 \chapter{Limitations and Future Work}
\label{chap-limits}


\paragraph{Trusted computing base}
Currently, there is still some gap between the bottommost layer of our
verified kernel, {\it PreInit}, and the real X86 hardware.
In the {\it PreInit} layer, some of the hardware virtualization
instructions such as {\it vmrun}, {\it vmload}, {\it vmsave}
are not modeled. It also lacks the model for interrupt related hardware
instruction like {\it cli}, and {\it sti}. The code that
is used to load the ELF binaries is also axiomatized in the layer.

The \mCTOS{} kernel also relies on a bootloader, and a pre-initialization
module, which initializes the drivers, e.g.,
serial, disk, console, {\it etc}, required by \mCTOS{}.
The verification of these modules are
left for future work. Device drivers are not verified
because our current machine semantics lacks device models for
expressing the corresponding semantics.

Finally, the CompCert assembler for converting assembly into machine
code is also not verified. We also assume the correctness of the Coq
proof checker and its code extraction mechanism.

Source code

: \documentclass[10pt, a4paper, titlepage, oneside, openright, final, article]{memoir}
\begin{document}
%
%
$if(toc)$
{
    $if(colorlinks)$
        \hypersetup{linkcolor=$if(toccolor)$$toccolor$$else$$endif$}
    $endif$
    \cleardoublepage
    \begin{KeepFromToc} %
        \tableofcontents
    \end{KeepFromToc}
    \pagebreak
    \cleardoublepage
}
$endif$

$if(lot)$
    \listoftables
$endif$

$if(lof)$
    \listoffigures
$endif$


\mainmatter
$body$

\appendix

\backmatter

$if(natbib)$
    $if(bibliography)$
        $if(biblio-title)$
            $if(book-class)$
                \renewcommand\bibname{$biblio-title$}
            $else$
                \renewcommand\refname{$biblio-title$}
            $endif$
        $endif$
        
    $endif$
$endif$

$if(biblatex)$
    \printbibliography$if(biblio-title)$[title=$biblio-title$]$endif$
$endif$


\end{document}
========================================================================
WHAT TO PRODUCE:
Using the data above, return each line exactly as written.

RESULT:
 \chapter{Limitations and Future Work}
\label{chap-limits}


\paragraph{Trusted computing base}
Currently, there is still some gap between the bottommost layer of our
verified kernel, {\it PreInit}, and the real X86 hardware.
In the {\it PreInit} layer, some of the hardware virtualization
instructions such as {\it vmrun}, {\it vmload}, {\it vmsave}
are not modeled. It also lacks the model for interrupt related hardware
instruction like {\it cli}, and {\it sti}. The code that
is used to load the ELF binaries is also axiomatized in the layer.

The \mCTOS{} kernel also relies on a bootloader, and a pre-initialization
module, which initializes the drivers, e.g.,
serial, disk, console, {\it etc}, required by \mCTOS{}.
The verification of these modules are
left for future work. Device drivers are not verified
because our current machine semantics lacks device models for
expressing the corresponding semantics.

Finally, the CompCert assembler for converting assembly into machine
code is also not verified. We also assume the correctness of the Coq
proof checker and its code extraction mechanism.

Source code

: \documentclass[10pt, a4paper, titlepage, oneside, openright, final, article]{memoir}
\begin{document}
%
%
$if(toc)$
{
    $if(colorlinks)$
        \hypersetup{linkcolor=$if(toccolor)$$toccolor$$else$$endif$}
    $endif$
    \cleardoublepage
    \begin{KeepFromToc} %
        \tableofcontents
    \end{KeepFromToc}
    \pagebreak
    \cleardoublepage
}
$endif$

$if(lot)$
    \listoftables
$endif$

$if(lof)$
    \listoffigures
$endif$


\mainmatter
$body$

\appendix

\backmatter

$if(natbib)$
    $if(bibliography)$
        $if(biblio-title)$
            $if(book-class)$
                \renewcommand\bibname{$biblio-title$}
            $else$
                \renewcommand\refname{$biblio-title$}
            $endif$
        $endif$
        
    $endif$
$endif$

$if(biblatex)$
    \printbibliography$if(biblio-title)$[title=$biblio-title$]$endif$
$endif$


\end{document}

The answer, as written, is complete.